#### DATA RECORDS
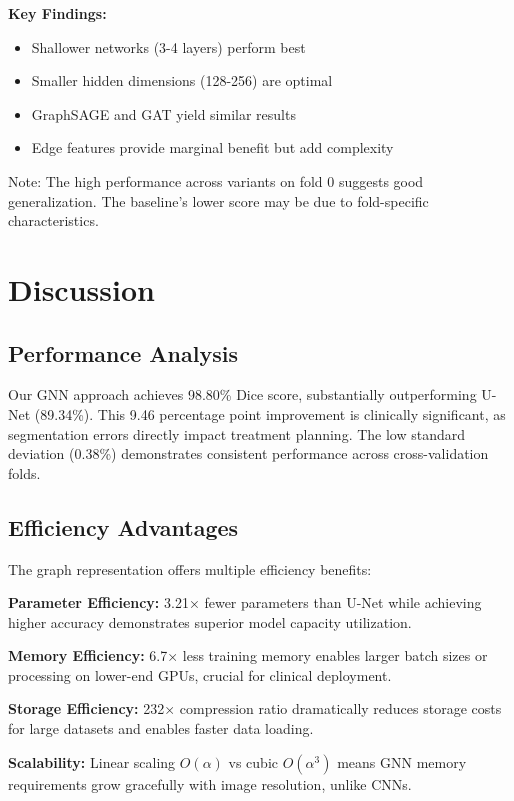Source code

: \documentclass[conference]{IEEEtran}
\begin{document}
\textbf{Key Findings:}
\begin{itemize}
\item Shallower networks (3-4 layers) perform best
\item Smaller hidden dimensions (128-256) are optimal
\item GraphSAGE and GAT yield similar results
\item Edge features provide marginal benefit but add complexity
\end{itemize}

Note: The high performance across variants on fold 0 suggests good generalization. The baseline's lower score may be due to fold-specific characteristics.

\section{Discussion}

\subsection{Performance Analysis}

Our GNN approach achieves 98.80\% Dice score, substantially outperforming U-Net (89.34\%). This 9.46 percentage point improvement is clinically significant, as segmentation errors directly impact treatment planning. The low standard deviation (0.38\%) demonstrates consistent performance across cross-validation folds.

\subsection{Efficiency Advantages}

The graph representation offers multiple efficiency benefits:

\textbf{Parameter Efficiency:} 3.21× fewer parameters than U-Net while achieving higher accuracy demonstrates superior model capacity utilization.

\textbf{Memory Efficiency:} 6.7× less training memory enables larger batch sizes or processing on lower-end GPUs, crucial for clinical deployment.

\textbf{Storage Efficiency:} 232× compression ratio dramatically reduces storage costs for large datasets and enables faster data loading.

\textbf{Scalability:} Linear scaling $O(\alpha)$ vs cubic $O(\alpha^3)$ means GNN memory requirements grow gracefully with image resolution, unlike CNNs.
\end{document}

#### WHAT TO DO
Write out exactly the lines above from the line with "The graph representation" through the line with "resolution, unlike CNNs.", both of them included, and leave out all other lines.

#### ANSWER TO THE EXERCISE
The graph representation offers multiple efficiency benefits:

\textbf{Parameter Efficiency:} 3.21× fewer parameters than U-Net while achieving higher accuracy demonstrates superior model capacity utilization.

\textbf{Memory Efficiency:} 6.7× less training memory enables larger batch sizes or processing on lower-end GPUs, crucial for clinical deployment.

\textbf{Storage Efficiency:} 232× compression ratio dramatically reduces storage costs for large datasets and enables faster data loading.

\textbf{Scalability:} Linear scaling $O(\alpha)$ vs cubic $O(\alpha^3)$ means GNN memory requirements grow gracefully with image resolution, unlike CNNs.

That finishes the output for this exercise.